A lot of the times when working with custom game engines the UI has always been a struggle, both when it comes to usability and performance. To combat this I have worked a lot with GUI rendering in mind when structuring the engine, and with this article I want to share my results.
Immediate Mode GUI has grown to be quite common nowadays when it comes to realtime applications and for all the right reasons. It is easy to setup and easy to modify but it comes with a price.
Pros
Pros
The reason I wanted to bring this up is because when using the traditional method the draw_gui function knows about all the GUI elements that will be drawn so it can make optimizations like a better draw order and separate them into groups depending on state changes (texture switches) etc..

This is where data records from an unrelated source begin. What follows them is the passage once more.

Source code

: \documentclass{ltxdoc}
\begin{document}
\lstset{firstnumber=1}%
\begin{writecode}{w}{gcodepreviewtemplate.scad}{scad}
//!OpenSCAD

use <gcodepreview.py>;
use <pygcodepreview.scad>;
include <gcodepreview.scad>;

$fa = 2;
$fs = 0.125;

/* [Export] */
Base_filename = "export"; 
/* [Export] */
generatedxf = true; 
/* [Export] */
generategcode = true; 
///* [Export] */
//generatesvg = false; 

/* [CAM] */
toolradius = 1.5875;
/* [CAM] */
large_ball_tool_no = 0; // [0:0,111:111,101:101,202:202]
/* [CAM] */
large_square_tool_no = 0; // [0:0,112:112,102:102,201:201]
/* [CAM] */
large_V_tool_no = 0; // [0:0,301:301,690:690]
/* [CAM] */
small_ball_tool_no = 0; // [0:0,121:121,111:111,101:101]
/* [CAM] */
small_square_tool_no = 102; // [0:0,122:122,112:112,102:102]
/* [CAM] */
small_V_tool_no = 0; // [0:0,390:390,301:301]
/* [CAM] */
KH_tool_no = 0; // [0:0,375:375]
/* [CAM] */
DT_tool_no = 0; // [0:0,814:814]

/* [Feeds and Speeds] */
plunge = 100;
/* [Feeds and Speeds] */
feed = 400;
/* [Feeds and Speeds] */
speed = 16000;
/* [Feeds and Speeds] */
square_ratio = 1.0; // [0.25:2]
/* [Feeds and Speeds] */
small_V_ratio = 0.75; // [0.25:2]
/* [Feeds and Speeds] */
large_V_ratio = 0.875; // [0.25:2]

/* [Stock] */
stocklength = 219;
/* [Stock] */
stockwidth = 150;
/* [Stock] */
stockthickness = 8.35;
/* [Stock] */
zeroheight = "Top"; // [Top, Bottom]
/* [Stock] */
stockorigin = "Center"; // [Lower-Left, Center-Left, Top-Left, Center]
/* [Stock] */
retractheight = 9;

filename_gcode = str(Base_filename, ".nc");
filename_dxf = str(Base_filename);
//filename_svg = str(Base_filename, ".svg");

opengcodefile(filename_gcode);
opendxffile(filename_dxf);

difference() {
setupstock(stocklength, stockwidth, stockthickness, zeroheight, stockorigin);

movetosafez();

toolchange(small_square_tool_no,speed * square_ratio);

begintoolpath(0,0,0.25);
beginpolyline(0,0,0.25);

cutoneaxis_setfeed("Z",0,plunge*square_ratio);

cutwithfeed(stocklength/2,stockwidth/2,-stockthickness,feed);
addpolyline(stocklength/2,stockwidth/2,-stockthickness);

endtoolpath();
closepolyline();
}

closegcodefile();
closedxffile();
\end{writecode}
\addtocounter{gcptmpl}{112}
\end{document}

The immediate GUI kinda lacks in this department and when rendering a button with text on it, we cannot assume that we can render the button first and then the text later on in another batch.
Since I like the Immediate mode GUI but wanted to have the benefits of the non immediate as well I have created a mixed kinda style that allows me to create advanced listboxes, windows, inputboxes while still drawing them in immediate mode.
Doing the UI in this way gives us all the functionality from the immediate mode, except that if we stop rendering an element we could end up with some state associated with it, but it will disappear and does not receive any further input. So basically we have the per element drawing and control of an element, but we also have a state associated with each control so we can make more advanced controls. This state allows us to poll input in the update loop instead of when rendering, and we can do the hidden update in reverse rendering order giving us the ability to ignore elements hidden under something.
While this is all good we still have the performance problem to tackle, we will do this by using extensive vertex buffering combined with texture arrays and texture sheets of specific sizes.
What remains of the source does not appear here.